A country often neglected in discussions of Latin America, Ecuador offers intriguing insights into the interwoven patterns of continuity and change characteristic of the region. In this introduction to Ecuador, Dr. Schodt begins with a discussion of culture and geography—especially critical for understanding this country, where the physical partitioning by the Andes has had profound economic and political consequences and where cultural and linguistic differences further divide the population. The author then considers Ecuador's early history, emphasizing the importance of patterns imposed by regionalism and structured by the nation's colonial heritage. This leads to a discussion of the cacao and banana booms—and of the consequences of these periods of economic bonanza for domestic politics—that focuses on the expansion of the electorate and the emergence of two competing populist movements.
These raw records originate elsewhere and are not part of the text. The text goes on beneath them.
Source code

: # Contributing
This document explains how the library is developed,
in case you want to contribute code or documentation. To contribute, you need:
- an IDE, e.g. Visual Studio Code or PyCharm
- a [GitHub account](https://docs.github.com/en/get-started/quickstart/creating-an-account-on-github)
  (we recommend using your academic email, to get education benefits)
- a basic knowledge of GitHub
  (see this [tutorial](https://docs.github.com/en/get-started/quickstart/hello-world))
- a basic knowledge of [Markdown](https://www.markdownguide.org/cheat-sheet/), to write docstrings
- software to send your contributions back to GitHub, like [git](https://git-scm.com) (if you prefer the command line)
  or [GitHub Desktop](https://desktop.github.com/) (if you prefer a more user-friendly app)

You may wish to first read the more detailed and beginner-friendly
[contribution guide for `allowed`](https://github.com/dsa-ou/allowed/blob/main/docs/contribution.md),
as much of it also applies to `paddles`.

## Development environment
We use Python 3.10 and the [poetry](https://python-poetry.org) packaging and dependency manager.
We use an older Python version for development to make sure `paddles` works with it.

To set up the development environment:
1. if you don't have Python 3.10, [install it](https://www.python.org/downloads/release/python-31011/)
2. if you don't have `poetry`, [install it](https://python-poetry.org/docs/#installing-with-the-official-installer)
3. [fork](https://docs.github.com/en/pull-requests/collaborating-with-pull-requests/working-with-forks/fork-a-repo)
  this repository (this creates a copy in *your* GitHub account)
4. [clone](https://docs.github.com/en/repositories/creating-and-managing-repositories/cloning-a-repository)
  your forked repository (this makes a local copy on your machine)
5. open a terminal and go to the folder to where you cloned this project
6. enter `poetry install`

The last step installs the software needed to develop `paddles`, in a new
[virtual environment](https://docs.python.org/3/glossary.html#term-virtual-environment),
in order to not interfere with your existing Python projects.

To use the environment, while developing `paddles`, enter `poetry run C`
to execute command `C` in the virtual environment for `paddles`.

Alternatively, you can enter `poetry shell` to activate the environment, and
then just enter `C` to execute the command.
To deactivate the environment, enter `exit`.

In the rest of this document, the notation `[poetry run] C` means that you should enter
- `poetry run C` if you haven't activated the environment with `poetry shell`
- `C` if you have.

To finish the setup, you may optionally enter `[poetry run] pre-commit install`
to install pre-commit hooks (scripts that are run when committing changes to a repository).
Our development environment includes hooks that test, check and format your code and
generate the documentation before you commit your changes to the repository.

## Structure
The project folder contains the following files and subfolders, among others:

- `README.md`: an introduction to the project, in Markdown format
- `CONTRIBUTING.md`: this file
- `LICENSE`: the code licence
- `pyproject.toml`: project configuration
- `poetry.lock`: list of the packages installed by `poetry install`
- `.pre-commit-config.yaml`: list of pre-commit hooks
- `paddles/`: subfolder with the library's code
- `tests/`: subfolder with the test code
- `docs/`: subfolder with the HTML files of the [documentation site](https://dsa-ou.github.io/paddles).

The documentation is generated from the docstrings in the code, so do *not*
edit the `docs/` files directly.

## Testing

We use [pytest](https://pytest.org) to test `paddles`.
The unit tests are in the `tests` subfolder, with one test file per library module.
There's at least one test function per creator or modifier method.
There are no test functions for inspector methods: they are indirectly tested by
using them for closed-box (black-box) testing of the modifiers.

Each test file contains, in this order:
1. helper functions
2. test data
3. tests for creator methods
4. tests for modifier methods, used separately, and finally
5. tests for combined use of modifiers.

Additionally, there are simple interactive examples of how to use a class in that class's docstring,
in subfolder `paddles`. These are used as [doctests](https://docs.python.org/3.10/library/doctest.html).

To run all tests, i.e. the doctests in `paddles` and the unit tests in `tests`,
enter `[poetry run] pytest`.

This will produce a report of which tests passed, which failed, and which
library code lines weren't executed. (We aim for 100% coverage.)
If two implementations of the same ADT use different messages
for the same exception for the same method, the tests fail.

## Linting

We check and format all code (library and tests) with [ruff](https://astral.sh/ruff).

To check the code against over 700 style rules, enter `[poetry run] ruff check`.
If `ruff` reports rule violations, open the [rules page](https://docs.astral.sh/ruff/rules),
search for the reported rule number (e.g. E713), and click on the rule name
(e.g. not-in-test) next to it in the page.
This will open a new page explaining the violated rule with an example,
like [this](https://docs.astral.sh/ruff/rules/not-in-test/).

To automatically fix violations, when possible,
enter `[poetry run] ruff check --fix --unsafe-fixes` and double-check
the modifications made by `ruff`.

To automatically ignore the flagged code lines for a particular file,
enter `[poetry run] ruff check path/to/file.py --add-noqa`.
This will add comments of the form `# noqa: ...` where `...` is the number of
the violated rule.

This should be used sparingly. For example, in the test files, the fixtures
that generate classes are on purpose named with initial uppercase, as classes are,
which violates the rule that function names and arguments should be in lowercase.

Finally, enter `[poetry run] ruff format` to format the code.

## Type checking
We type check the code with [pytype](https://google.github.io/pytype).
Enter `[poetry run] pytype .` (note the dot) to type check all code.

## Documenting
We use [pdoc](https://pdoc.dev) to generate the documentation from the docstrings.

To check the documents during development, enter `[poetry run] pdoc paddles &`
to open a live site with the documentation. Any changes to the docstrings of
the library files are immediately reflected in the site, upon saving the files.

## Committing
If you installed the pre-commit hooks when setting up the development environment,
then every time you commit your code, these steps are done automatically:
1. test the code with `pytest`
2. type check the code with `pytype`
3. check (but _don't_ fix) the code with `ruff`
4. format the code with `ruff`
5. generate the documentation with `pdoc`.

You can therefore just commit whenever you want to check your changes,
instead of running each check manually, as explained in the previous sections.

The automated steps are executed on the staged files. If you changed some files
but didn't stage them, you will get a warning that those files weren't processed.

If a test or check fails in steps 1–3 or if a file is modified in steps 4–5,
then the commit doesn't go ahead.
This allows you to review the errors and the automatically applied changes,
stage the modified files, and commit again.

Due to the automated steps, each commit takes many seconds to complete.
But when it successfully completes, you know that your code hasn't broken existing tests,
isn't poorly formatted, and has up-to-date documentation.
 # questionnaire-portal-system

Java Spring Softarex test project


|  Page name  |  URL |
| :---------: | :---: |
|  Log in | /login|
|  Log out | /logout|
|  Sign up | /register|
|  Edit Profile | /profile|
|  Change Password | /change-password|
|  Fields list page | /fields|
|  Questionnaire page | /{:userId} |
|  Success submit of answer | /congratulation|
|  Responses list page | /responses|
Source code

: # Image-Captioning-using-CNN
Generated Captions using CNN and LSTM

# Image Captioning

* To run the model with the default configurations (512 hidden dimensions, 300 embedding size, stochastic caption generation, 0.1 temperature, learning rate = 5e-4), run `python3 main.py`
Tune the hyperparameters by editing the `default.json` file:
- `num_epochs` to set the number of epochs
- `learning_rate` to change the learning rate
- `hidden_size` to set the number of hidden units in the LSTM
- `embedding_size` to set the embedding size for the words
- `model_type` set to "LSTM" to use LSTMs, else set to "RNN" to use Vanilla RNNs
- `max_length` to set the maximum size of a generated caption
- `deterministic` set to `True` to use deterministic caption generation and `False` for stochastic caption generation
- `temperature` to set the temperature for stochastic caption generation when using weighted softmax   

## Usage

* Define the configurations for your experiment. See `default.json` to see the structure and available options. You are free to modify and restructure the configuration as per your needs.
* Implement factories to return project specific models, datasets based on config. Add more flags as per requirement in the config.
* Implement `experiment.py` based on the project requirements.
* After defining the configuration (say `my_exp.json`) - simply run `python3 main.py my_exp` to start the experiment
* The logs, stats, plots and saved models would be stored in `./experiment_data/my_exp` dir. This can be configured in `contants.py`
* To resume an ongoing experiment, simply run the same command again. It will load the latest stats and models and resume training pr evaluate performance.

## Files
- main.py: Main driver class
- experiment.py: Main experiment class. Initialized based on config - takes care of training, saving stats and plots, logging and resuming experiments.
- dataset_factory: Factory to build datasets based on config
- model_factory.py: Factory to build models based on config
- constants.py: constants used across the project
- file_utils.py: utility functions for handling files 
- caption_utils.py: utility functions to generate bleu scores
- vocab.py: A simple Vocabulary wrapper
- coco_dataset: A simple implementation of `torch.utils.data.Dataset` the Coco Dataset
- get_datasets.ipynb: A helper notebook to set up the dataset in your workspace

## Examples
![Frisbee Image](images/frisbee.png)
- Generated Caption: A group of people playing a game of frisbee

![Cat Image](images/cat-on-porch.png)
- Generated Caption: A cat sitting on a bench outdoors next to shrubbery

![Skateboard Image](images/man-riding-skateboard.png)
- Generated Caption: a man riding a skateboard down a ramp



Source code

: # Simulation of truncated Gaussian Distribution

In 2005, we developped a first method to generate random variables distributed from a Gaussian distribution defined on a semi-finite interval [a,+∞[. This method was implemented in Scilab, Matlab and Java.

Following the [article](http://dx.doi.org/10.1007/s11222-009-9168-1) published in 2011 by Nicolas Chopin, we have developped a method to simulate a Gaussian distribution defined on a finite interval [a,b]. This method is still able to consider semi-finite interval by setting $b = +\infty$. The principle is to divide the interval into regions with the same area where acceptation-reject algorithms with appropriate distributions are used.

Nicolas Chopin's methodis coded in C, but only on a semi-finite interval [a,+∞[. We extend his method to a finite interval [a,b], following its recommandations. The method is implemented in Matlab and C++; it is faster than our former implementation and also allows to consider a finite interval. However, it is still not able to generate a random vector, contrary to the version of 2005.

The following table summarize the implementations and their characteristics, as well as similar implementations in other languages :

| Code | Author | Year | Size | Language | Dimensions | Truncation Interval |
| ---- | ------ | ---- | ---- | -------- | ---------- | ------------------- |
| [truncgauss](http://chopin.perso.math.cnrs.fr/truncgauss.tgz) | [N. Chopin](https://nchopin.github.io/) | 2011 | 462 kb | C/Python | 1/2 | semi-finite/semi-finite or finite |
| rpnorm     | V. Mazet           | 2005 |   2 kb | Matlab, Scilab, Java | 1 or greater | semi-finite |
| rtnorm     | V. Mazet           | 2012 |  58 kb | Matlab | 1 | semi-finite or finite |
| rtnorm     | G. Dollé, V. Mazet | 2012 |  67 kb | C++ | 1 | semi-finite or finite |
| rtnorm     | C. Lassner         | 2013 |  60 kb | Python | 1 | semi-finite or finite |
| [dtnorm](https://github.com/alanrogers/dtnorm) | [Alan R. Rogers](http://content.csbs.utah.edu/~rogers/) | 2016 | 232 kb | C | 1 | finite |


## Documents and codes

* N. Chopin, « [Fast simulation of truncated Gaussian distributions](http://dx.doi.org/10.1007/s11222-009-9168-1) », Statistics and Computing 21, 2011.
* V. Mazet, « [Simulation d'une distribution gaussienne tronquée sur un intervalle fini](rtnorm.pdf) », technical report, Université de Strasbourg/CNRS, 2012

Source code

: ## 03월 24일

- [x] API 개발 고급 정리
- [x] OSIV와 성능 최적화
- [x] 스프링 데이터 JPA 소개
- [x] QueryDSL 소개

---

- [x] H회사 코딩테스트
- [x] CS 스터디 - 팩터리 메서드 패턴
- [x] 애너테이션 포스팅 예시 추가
In the final chapters, Dr. Schodt examines the political and economic implications of the petroleum boom, emphasizing the growing role of the state in the Ecuadorian economy. This analysis of the petroleum period concludes with a discussion of Ecuador's prospects for the future, taking account of the conjuncture of the dramatic increase in Ecuador's external indebtedness that took place in the late 1970s and early 1980s, the election in 1984 of a government committed to reversing the growth of state intervention in the economy, and the sharp decline in 1986 in the world price of petroleum.